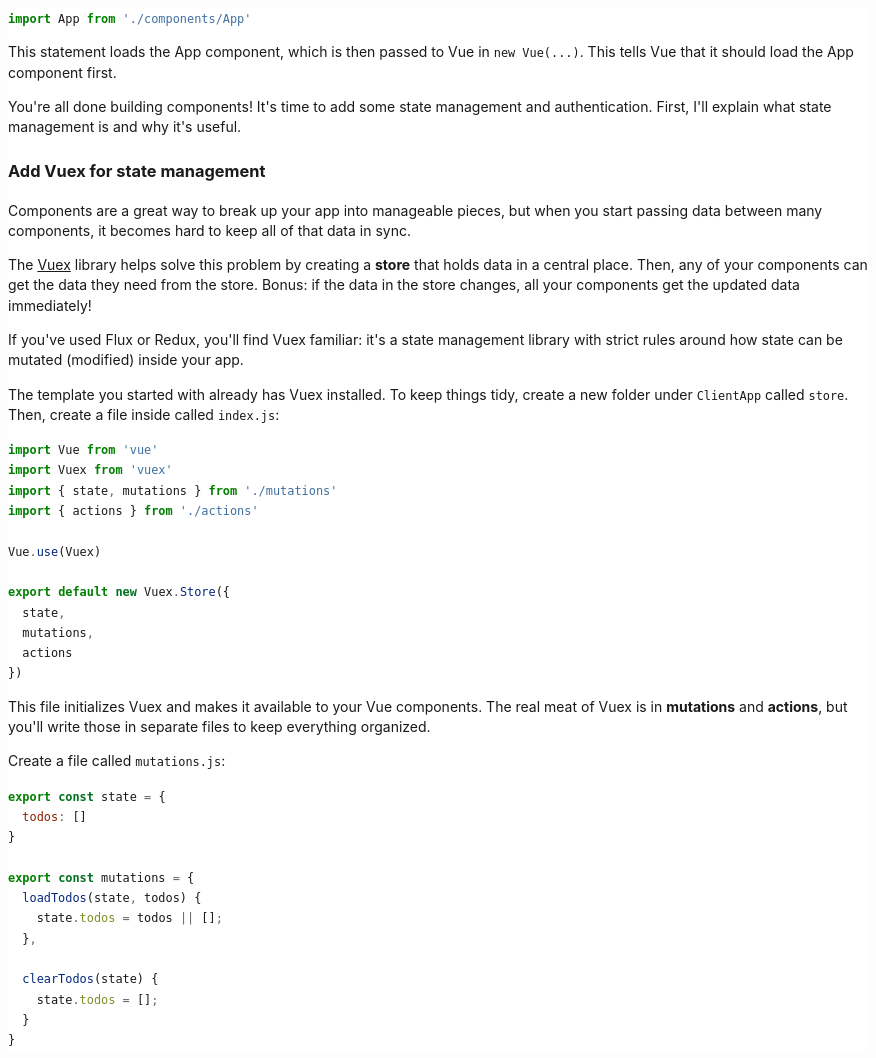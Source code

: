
 ```js
import App from './components/App'
```

This statement loads the App component, which is then passed to Vue in `new Vue(...)`. This tells Vue that it should load the App component first.

You're all done building components! It's time to add some state management and authentication. First, I'll explain what state management is and why it's useful.

### Add Vuex for state management
Components are a great way to break up your app into manageable pieces, but when you start passing data between many components, it becomes hard to keep all of that data in sync.

The [Vuex](https://vuex.vuejs.org/) library helps solve this problem by creating a **store** that holds data in a central place. Then, any of your components can get the data they need from the store. Bonus: if the data in the store changes, all your components get the updated data immediately!

If you've used Flux or Redux, you'll find Vuex familiar: it's a state management library with strict rules around how state can be mutated (modified) inside your app.

The template you started with already has Vuex installed. To keep things tidy, create a new folder under `ClientApp` called `store`. Then, create a file inside called `index.js`:

```js
import Vue from 'vue'
import Vuex from 'vuex'
import { state, mutations } from './mutations'
import { actions } from './actions'

Vue.use(Vuex)

export default new Vuex.Store({
  state,
  mutations,
  actions
})
```

This file initializes Vuex and makes it available to your Vue components. The real meat of Vuex is in **mutations** and **actions**, but you'll write those in separate files to keep everything organized.

Create a file called `mutations.js`:

```js
export const state = {
  todos: []
}

export const mutations = {
  loadTodos(state, todos) {
    state.todos = todos || [];
  },

  clearTodos(state) {
    state.todos = [];
  }
}
```

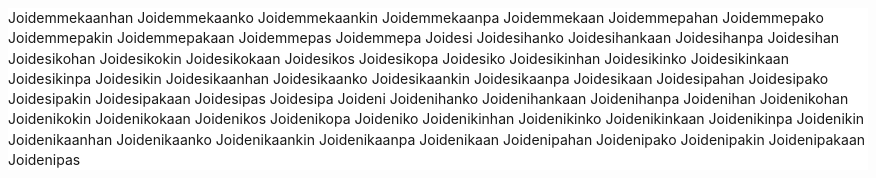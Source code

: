 Joidemmekaanhan
Joidemmekaanko
Joidemmekaankin
Joidemmekaanpa
Joidemmekaan
Joidemmepahan
Joidemmepako
Joidemmepakin
Joidemmepakaan
Joidemmepas
Joidemmepa
Joidesi
Joidesihanko
Joidesihankaan
Joidesihanpa
Joidesihan
Joidesikohan
Joidesikokin
Joidesikokaan
Joidesikos
Joidesikopa
Joidesiko
Joidesikinhan
Joidesikinko
Joidesikinkaan
Joidesikinpa
Joidesikin
Joidesikaanhan
Joidesikaanko
Joidesikaankin
Joidesikaanpa
Joidesikaan
Joidesipahan
Joidesipako
Joidesipakin
Joidesipakaan
Joidesipas
Joidesipa
Joideni
Joidenihanko
Joidenihankaan
Joidenihanpa
Joidenihan
Joidenikohan
Joidenikokin
Joidenikokaan
Joidenikos
Joidenikopa
Joideniko
Joidenikinhan
Joidenikinko
Joidenikinkaan
Joidenikinpa
Joidenikin
Joidenikaanhan
Joidenikaanko
Joidenikaankin
Joidenikaanpa
Joidenikaan
Joidenipahan
Joidenipako
Joidenipakin
Joidenipakaan
Joidenipas
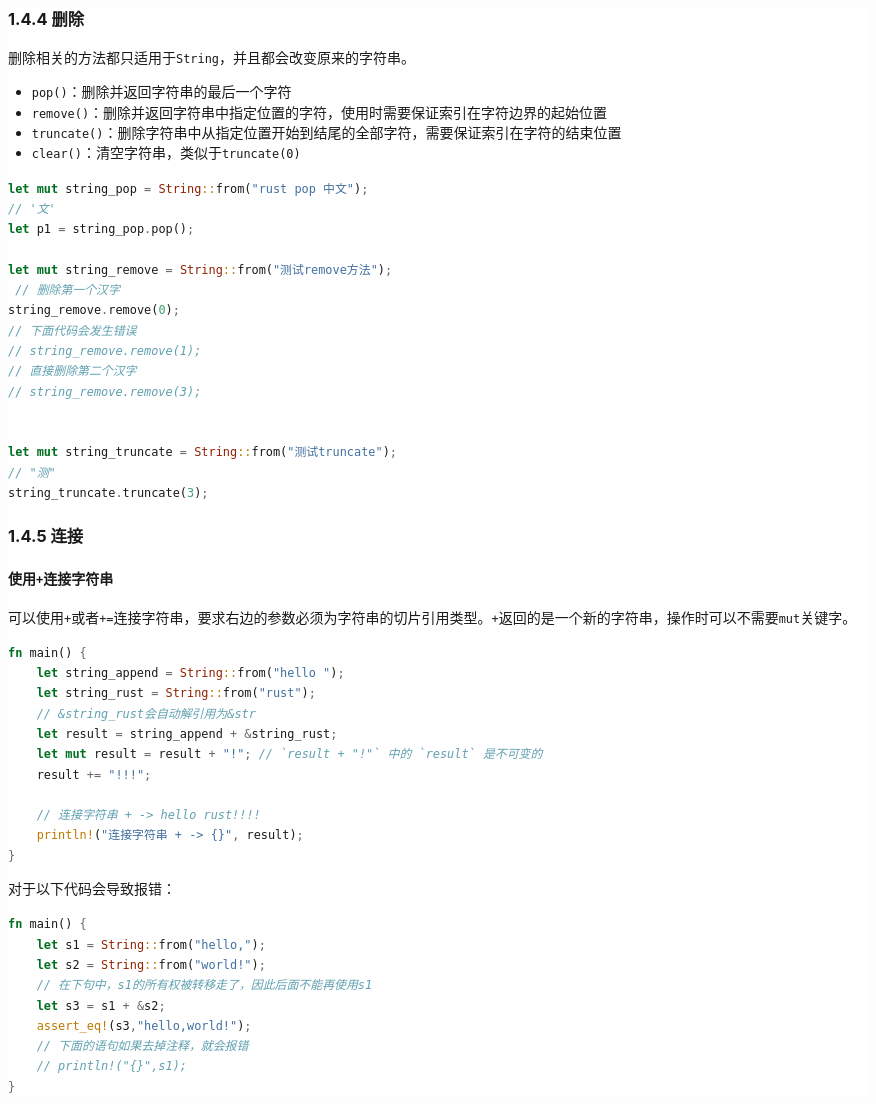 ### 1.4.4 删除
删除相关的方法都只适用于`String`，并且都会改变原来的字符串。

- `pop()`：删除并返回字符串的最后一个字符
- `remove()`：删除并返回字符串中指定位置的字符，使用时需要保证索引在字符边界的起始位置
- `truncate()`：删除字符串中从指定位置开始到结尾的全部字符，需要保证索引在字符的结束位置
- `clear()`：清空字符串，类似于`truncate(0)`

```rust
let mut string_pop = String::from("rust pop 中文");
// '文'
let p1 = string_pop.pop();

let mut string_remove = String::from("测试remove方法");
 // 删除第一个汉字
string_remove.remove(0);
// 下面代码会发生错误
// string_remove.remove(1);
// 直接删除第二个汉字
// string_remove.remove(3);


let mut string_truncate = String::from("测试truncate");
// "测"
string_truncate.truncate(3);
```

### 1.4.5 连接

#### 使用`+`连接字符串

可以使用`+`或者`+=`连接字符串，要求右边的参数必须为字符串的切片引用类型。`+`返回的是一个新的字符串，操作时可以不需要`mut`关键字。
```rust
fn main() {
    let string_append = String::from("hello ");
    let string_rust = String::from("rust");
    // &string_rust会自动解引用为&str
    let result = string_append + &string_rust;
    let mut result = result + "!"; // `result + "!"` 中的 `result` 是不可变的
    result += "!!!";

    // 连接字符串 + -> hello rust!!!!
    println!("连接字符串 + -> {}", result);
}
```

对于以下代码会导致报错：
```rust
fn main() {
    let s1 = String::from("hello,");
    let s2 = String::from("world!");
    // 在下句中，s1的所有权被转移走了，因此后面不能再使用s1
    let s3 = s1 + &s2;
    assert_eq!(s3,"hello,world!");
    // 下面的语句如果去掉注释，就会报错
    // println!("{}",s1);
}
```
※
# Assigned task:
Among the lines above, count those that hold the word "with" and give only the count.

# Written answer:
2